SAS/IML has four subroutines that you can use for robust estimation of location and scale, for outlier detection, and for robust regression. The least median of squares (LMS) and least trimmed squares (LTS) subroutines perform robust regression (sometimes called resistant regression). These subroutines can detect outliers and perform a least squares regression on the remaining observations. You can use the minimum volume ellipsoid estimation (MVE) and minimum covariance determinant estimation (MCD) subroutines to find a robust location and a robust covariance matrix that you can use to construct confidence regions, to detect multivariate outliers and leverage points, and to conduct robust canonical correlation and principal component analyses.

The LMS, LTS, MVE, and MCD methods were developed by Rousseeuw (1984) and Rousseeuw and Leroy (1987). All these methods have a high breakdown value. The breakdown value is a measure of the proportion of contamination that a procedure can withstand and still maintain its robustness.

The algorithm that the LMS subroutine uses is based on the program for robust regression (PROGRESS) of Rousseeuw and Hubert (1996), which is an updated version of Rousseeuw and Leroy (1987). In the special case of regression through the origin for a single regressor, Barreto and Maharry (2006) show that the PROGRESS algorithm does not, in general, find the slope that yields the least median of squares. Starting with SAS/IML 9.2, the LMS subroutine includes the algorithm of Barreto and Maharry (2006) as a special case.

The algorithm that the LTS subroutine uses is based on the FAST-LTS algorithm of Rousseeuw and Van Driessen (2000). The MCD algorithm is based on the FAST-MCD algorithm of Rousseeuw and Van Driessen (1999), which is similar to the FAST-LTS algorithm. The MVE algorithm is based on the algorithm that is used in the MINVOL program by Rousseeuw (1984). LTS estimation has higher statistical efficiency than LMS estimation.
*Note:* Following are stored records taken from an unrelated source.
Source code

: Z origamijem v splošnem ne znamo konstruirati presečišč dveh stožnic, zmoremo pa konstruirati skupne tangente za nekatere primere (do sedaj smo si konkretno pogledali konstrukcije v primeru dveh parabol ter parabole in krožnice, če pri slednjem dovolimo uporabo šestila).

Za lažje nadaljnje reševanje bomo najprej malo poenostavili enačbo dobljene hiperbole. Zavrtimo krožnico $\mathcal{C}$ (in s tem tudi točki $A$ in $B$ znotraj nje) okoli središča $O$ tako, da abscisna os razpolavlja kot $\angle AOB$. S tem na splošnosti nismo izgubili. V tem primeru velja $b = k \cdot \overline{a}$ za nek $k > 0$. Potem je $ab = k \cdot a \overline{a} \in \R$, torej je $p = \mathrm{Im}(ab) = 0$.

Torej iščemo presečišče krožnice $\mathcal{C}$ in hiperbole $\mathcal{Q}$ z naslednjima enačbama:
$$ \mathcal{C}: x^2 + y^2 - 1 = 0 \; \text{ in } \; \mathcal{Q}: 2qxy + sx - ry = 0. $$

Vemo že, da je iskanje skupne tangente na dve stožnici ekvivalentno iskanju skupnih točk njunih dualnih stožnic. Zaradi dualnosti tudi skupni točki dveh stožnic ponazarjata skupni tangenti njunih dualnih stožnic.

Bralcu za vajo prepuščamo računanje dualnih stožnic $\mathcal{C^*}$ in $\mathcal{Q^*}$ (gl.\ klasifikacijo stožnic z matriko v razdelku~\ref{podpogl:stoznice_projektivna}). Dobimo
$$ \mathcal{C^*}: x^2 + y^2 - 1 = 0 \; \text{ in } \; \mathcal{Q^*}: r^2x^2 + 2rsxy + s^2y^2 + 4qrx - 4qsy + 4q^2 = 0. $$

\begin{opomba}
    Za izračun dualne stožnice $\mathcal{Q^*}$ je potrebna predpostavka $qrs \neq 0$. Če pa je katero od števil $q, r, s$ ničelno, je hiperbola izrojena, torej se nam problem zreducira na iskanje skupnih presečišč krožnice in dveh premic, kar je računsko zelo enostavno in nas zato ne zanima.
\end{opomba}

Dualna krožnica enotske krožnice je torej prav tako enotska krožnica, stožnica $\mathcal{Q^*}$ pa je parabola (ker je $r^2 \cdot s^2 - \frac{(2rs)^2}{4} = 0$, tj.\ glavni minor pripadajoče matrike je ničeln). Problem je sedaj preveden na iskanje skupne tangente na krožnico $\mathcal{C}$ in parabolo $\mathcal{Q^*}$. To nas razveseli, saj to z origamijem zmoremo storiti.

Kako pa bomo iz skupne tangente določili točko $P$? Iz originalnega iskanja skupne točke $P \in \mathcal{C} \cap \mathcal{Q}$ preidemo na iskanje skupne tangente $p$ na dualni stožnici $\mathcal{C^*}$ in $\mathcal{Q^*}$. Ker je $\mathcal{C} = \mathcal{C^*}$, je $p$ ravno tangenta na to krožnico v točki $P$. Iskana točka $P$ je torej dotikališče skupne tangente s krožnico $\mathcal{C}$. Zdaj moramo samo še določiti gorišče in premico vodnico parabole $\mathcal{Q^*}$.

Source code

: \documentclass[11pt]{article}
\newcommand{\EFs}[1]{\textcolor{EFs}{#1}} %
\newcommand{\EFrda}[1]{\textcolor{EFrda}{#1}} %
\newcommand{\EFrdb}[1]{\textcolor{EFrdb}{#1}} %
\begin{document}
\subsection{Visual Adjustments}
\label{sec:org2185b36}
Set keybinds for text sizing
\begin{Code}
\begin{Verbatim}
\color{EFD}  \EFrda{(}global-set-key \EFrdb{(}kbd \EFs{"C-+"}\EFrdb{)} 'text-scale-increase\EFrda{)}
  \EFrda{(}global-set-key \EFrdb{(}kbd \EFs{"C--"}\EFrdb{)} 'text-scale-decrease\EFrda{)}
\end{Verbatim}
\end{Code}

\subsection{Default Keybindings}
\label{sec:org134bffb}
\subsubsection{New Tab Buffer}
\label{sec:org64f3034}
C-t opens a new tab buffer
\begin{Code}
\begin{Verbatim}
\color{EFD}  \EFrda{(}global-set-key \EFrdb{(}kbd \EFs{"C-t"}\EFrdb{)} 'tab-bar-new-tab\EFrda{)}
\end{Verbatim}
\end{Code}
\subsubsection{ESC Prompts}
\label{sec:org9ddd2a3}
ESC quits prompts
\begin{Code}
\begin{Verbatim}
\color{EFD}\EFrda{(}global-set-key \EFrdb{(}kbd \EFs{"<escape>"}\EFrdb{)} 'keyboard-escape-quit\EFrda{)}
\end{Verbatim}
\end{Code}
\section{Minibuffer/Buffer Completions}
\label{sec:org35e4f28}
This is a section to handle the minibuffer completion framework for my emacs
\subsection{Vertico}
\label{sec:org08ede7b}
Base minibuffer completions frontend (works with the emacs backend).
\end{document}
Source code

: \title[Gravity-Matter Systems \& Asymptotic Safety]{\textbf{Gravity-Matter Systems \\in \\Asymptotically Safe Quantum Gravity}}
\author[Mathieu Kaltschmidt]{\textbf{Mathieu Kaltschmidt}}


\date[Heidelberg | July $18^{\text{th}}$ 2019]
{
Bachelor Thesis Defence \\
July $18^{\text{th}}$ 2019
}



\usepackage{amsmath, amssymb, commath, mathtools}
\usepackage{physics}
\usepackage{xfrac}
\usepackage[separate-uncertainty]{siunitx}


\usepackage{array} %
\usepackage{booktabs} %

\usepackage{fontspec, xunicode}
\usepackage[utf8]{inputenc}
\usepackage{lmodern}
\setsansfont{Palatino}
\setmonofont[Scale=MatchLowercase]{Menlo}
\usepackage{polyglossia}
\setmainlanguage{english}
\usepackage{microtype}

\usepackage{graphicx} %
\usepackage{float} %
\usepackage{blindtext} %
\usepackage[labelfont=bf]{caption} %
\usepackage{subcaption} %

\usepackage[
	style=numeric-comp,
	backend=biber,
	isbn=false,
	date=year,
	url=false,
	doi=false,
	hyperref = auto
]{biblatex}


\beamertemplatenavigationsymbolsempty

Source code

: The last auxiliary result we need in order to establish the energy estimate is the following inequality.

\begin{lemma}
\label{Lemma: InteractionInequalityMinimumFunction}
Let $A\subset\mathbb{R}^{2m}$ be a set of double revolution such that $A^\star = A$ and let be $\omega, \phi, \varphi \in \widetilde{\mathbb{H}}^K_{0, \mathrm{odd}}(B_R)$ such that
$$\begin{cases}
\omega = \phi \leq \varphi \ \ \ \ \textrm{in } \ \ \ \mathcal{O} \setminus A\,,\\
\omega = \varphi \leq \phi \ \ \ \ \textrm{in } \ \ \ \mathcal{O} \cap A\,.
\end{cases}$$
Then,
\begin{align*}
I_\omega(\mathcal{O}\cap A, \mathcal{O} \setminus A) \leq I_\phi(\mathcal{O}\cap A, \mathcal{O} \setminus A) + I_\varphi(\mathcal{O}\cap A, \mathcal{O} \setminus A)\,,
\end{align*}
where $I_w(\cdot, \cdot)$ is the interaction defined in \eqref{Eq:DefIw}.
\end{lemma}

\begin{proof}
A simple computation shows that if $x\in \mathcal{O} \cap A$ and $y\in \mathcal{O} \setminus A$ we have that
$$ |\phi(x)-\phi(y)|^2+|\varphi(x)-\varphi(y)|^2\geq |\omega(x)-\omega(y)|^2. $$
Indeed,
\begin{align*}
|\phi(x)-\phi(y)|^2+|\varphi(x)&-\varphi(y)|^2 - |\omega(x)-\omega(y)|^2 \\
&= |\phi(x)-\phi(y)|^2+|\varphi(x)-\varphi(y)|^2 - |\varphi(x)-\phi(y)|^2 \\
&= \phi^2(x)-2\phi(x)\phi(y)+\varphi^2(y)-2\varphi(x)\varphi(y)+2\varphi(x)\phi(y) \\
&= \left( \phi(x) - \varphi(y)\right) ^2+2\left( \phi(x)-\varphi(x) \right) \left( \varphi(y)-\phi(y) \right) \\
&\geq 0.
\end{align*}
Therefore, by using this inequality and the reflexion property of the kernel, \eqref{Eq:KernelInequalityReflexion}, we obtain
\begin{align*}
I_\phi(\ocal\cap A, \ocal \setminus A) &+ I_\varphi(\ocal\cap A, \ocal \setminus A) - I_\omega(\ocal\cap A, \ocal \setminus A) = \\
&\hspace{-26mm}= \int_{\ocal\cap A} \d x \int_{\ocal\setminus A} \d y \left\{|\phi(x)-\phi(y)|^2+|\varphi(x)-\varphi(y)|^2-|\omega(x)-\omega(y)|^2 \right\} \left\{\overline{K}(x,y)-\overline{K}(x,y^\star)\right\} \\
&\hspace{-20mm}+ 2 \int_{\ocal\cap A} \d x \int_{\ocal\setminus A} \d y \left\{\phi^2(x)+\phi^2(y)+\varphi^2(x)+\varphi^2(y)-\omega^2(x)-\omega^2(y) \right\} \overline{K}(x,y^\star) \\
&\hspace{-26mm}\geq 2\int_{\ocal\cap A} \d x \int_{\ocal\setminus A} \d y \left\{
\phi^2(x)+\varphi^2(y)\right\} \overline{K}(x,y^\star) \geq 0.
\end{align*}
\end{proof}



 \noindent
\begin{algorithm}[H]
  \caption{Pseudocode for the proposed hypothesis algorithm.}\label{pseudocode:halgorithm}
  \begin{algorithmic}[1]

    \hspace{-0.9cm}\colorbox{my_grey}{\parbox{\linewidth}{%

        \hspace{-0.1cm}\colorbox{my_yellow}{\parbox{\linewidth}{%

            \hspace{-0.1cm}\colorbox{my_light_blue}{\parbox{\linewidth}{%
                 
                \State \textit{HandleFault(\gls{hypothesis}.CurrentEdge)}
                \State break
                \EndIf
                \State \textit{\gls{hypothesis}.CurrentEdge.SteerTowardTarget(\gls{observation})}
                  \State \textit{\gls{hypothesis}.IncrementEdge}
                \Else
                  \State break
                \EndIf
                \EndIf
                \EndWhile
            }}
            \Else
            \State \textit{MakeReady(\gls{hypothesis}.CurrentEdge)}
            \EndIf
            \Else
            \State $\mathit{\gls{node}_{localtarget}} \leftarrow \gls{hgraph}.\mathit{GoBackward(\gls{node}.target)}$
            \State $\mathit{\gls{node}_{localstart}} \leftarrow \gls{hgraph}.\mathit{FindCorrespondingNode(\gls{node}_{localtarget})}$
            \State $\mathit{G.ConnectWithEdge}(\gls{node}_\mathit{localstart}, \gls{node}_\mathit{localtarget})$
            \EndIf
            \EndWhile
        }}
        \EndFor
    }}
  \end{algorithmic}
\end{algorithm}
Using the FAST-LTS algorithm, LTS is also faster than LMS for large data sets. Similarly, MCD is faster than MVE for large data sets.

In addition to LTS estimation and LMS estimation, there are other methods for robust regression and outlier detection. For more information, see the documentation of the ROBUSTREG procedure in SAS/STAT User's Guide. A summary of these robust tools in SAS can be found in Chen (2002).

The four SAS/IML subroutines are designed for the following tasks:

LMS minimizes the hth ordered squared residual.
LTS minimizes the sum of the h smallest squared residuals.
MCD minimizes the determinant of the covariance of h points.
MVE minimizes the volume of an ellipsoid that contains h points.

The value h is the number of observations to use. The value is in the range

$\frac{N}{2} + 1 ~ \leq ~ h ~ \leq ~ \frac{3N}{4} + \frac{n+1}{4}$

where N is the number of observations and n is the number of regressors. (The value of h can be specified, but in most applications the default value works well and the results seem to be quite stable for different choices of h.) The value of h determines the breakdown value, which is "the smallest fraction of contamination that can cause the estimator T to take on values arbitrarily far from $T(Z)$ " (Rousseeuw and Leroy 1987). Here, $T(Z)$ indicates the result of applying an estimator T to a sample Z that contains h observations.

For a linear regression model that includes the parameter vector $\mb{b}=(b_1,\ldots ,b_ n)$ , the residual of observation i is $r_ i= y_ i - \mb{x}_ i \mb{b}$ . Let $(r^2)_{1:N} \leq \ldots \leq (r^2)_{N:N}$ be the ordered, squared residuals. The objective functions for the LMS, LTS, MCD, and MVE optimization problems are defined as follows. Each algorithm strives to find the parameter vector that minimizes the objective function.

The objective function for the LMS optimization problem is the hth ordered squared residual:

$F_\mr {LMS} = (r^2)_{h:N}$

For $h= N/2+1$ , the hth quantile is the median of the squared residuals. The default h in PROGRESS is an optimal value $h = \left[ \frac{N+n+1}{2} \right]$ , which yields the breakdown value $(N-h+1)/n$ , where $[k]$ denotes the integer part of k.
The objective function for the LTS optimization problem is the sum of the h smallest ordered squared residuals:

$F_\mr {LTS} = \sqrt { \frac{1}{h} \sum _{i=1}^ h (r^2)_{i:N} }$
The objective function for the MCD optimization problem is based on the determinant of the covariance of the selected h points,

$F_\mr {MCD} = \mbox{det}(\mb{C}_ h)$

where $\mb{C}_ h$ is the covariance matrix of the selected h points.
The objective function for the MVE optimization problem is based on the hth quantile $d_{h:N}$ of the Mahalanobis-type distances $\mb{d}=(d_1,\ldots ,d_ N)$ ,

$F_\mr {MVE} = \sqrt {d_{h:N} \mbox{det}(\mb{C})}$

subject to $d_{h:N} = \sqrt {\chi ^2_{n,0.5}}$ , where $\mb{C}$ is the scatter matrix estimate, and the Mahalanobis-type distances are computed as

$\mb{d} = \mbox{diag}(\sqrt { (\mb{X} - T)^ T \mb{C}^{-1} (\mb{X} - T)} )$

where T is the location estimate.

Because of the nonsmooth form of these objective functions, the estimates cannot be obtained by using traditional optimization algorithms. For LMS and LTS, the algorithm, as in the PROGRESS program, selects a number of subsets of n observations out of the N specified observations, evaluates the objective function, and saves the subset with the lowest objective function. As long as the problem size enables you to evaluate all such subsets, the result is a global optimum. If computing time does not permit you to evaluate all the different subsets, a random collection of subsets is evaluated. In such a case, you might not obtain the global optimum.

The LMS, LTS, MCD, and MVE subroutines require that the number of observations, N, be more than twice the number of explanatory variables, n (including the intercept). That is, the require $N > 2n$ .